WORK REQUIRED> If a record holds a picture, drop the picture and repeat everything else word for word.

SOURCE RECORDS>

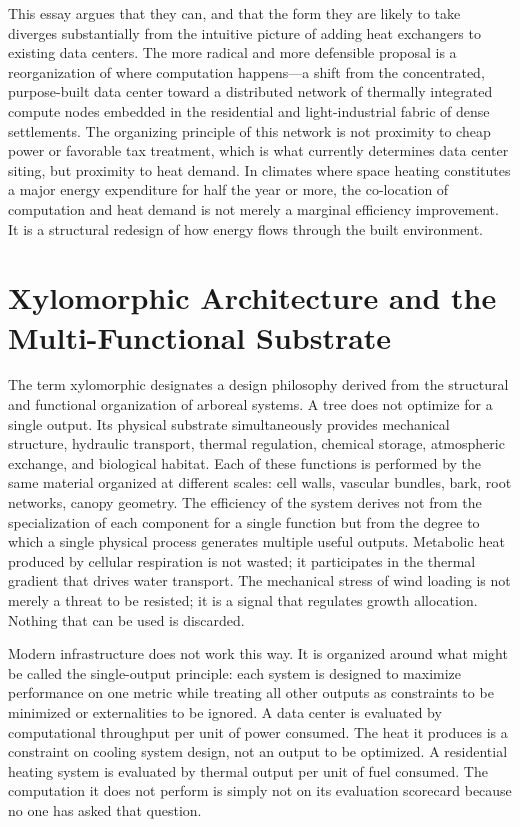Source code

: \documentclass[12pt, oneside]{article}
\begin{document}
This essay argues that they can, and that the form they are likely to take diverges substantially from the intuitive picture of adding heat exchangers to existing data centers. The more radical and more defensible proposal is a reorganization of where computation happens---a shift from the concentrated, purpose-built data center toward a distributed network of thermally integrated compute nodes embedded in the residential and light-industrial fabric of dense settlements. The organizing principle of this network is not proximity to cheap power or favorable tax treatment, which is what currently determines data center siting, but proximity to heat demand. In climates where space heating constitutes a major energy expenditure for half the year or more, the co-location of computation and heat demand is not merely a marginal efficiency improvement. It is a structural redesign of how energy flows through the built environment.

\section{Xylomorphic Architecture and the Multi-Functional Substrate}

The term xylomorphic designates a design philosophy derived from the structural and functional organization of arboreal systems. A tree does not optimize for a single output. Its physical substrate simultaneously provides mechanical structure, hydraulic transport, thermal regulation, chemical storage, atmospheric exchange, and biological habitat. Each of these functions is performed by the same material organized at different scales: cell walls, vascular bundles, bark, root networks, canopy geometry. The efficiency of the system derives not from the specialization of each component for a single function but from the degree to which a single physical process generates multiple useful outputs. Metabolic heat produced by cellular respiration is not wasted; it participates in the thermal gradient that drives water transport. The mechanical stress of wind loading is not merely a threat to be resisted; it is a signal that regulates growth allocation. Nothing that can be used is discarded.

Modern infrastructure does not work this way. It is organized around what might be called the single-output principle: each system is designed to maximize performance on one metric while treating all other outputs as constraints to be minimized or externalities to be ignored. A data center is evaluated by computational throughput per unit of power consumed. The heat it produces is a constraint on cooling system design, not an output to be optimized. A residential heating system is evaluated by thermal output per unit of fuel consumed. The computation it does not perform is simply not on its evaluation scorecard because no one has asked that question.
\end{document}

ANSWER TO THIS PROBLEM>
Source code

: \documentclass[12pt, oneside]{article}
\begin{document}
This essay argues that they can, and that the form they are likely to take diverges substantially from the intuitive picture of adding heat exchangers to existing data centers. The more radical and more defensible proposal is a reorganization of where computation happens---a shift from the concentrated, purpose-built data center toward a distributed network of thermally integrated compute nodes embedded in the residential and light-industrial fabric of dense settlements. The organizing principle of this network is not proximity to cheap power or favorable tax treatment, which is what currently determines data center siting, but proximity to heat demand. In climates where space heating constitutes a major energy expenditure for half the year or more, the co-location of computation and heat demand is not merely a marginal efficiency improvement. It is a structural redesign of how energy flows through the built environment.

\section{Xylomorphic Architecture and the Multi-Functional Substrate}

The term xylomorphic designates a design philosophy derived from the structural and functional organization of arboreal systems. A tree does not optimize for a single output. Its physical substrate simultaneously provides mechanical structure, hydraulic transport, thermal regulation, chemical storage, atmospheric exchange, and biological habitat. Each of these functions is performed by the same material organized at different scales: cell walls, vascular bundles, bark, root networks, canopy geometry. The efficiency of the system derives not from the specialization of each component for a single function but from the degree to which a single physical process generates multiple useful outputs. Metabolic heat produced by cellular respiration is not wasted; it participates in the thermal gradient that drives water transport. The mechanical stress of wind loading is not merely a threat to be resisted; it is a signal that regulates growth allocation. Nothing that can be used is discarded.

Modern infrastructure does not work this way. It is organized around what might be called the single-output principle: each system is designed to maximize performance on one metric while treating all other outputs as constraints to be minimized or externalities to be ignored. A data center is evaluated by computational throughput per unit of power consumed. The heat it produces is a constraint on cooling system design, not an output to be optimized. A residential heating system is evaluated by thermal output per unit of fuel consumed. The computation it does not perform is simply not on its evaluation scorecard because no one has asked that question.
\end{document}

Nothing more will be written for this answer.